The decision revolves around the state's collection of union dues and under circumstances it can pass the dues on a union. The attorney general states that what Janus requires is that before the state can take any amount of money out of an employee's paycheck and give it to a union, the state has to have an affirmative waiver of that first amendment right that belongs to that employee or an affirmative "opt-in" that states they want to be in the union. "Anybody has the right to be a union, to be part of it.
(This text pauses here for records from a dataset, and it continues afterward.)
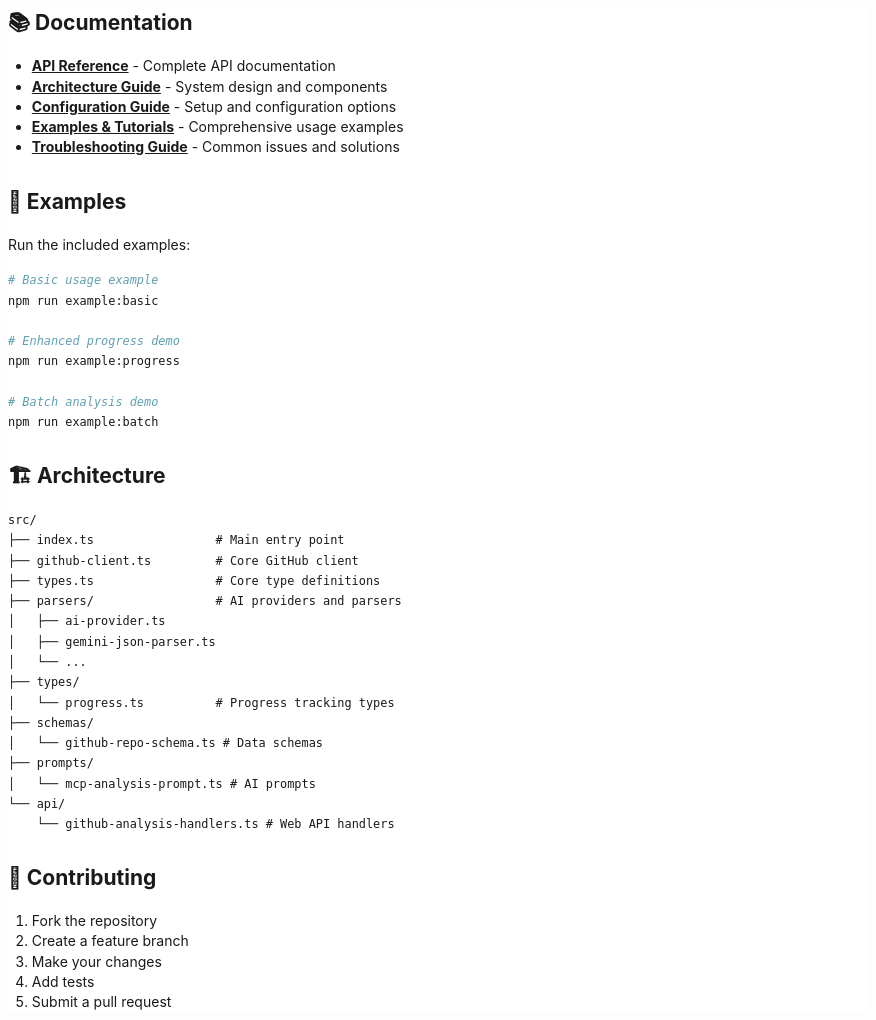 ## 📚 **Documentation**

- **[API Reference](./API.md)** - Complete API documentation
- **[Architecture Guide](./ARCHITECTURE.md)** - System design and components
- **[Configuration Guide](./CONFIGURATION.md)** - Setup and configuration options
- **[Examples & Tutorials](./EXAMPLES.md)** - Comprehensive usage examples
- **[Troubleshooting Guide](./TROUBLESHOOTING.md)** - Common issues and solutions

## 🧪 **Examples**

Run the included examples:

```bash
# Basic usage example
npm run example:basic

# Enhanced progress demo
npm run example:progress

# Batch analysis demo
npm run example:batch
```

## 🏗️ **Architecture**

```
src/
├── index.ts                 # Main entry point
├── github-client.ts         # Core GitHub client
├── types.ts                 # Core type definitions
├── parsers/                 # AI providers and parsers
│   ├── ai-provider.ts
│   ├── gemini-json-parser.ts
│   └── ...
├── types/
│   └── progress.ts          # Progress tracking types
├── schemas/
│   └── github-repo-schema.ts # Data schemas
├── prompts/
│   └── mcp-analysis-prompt.ts # AI prompts
└── api/
    └── github-analysis-handlers.ts # Web API handlers
```

## 🤝 **Contributing**

1. Fork the repository
2. Create a feature branch
3. Make your changes
4. Add tests
5. Submit a pull request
The more power to them if that's what they want, but the state is now required to have an affirmative waiver or other first amendment right or an opt-in before the state will take that money out of the paycheck and give it to a union."
Clarkson said that the state previously required employees to opt-out. "So if you don't opt-out during a short, little, ten-day window once a year, you're stuck in the union." The Attorney General claims that's essentially the position of the Alaska State Employees Association is taking right now which he calls unconstitutional. "They're basically telling the state that despite the fact that the employees want to opt-out, don't want to support the union, but they can't, which is why we took the ASEA to court."
The union points out that the state's system for deducting union dues was found legally sound under the administration of Governor Bill Walker. Clarkson in response said they are making a correct analysis to the Janus Decision. "I've seen the analysis that was done for what the Walker Administration implemented. It wasn't sufficient in my opinion."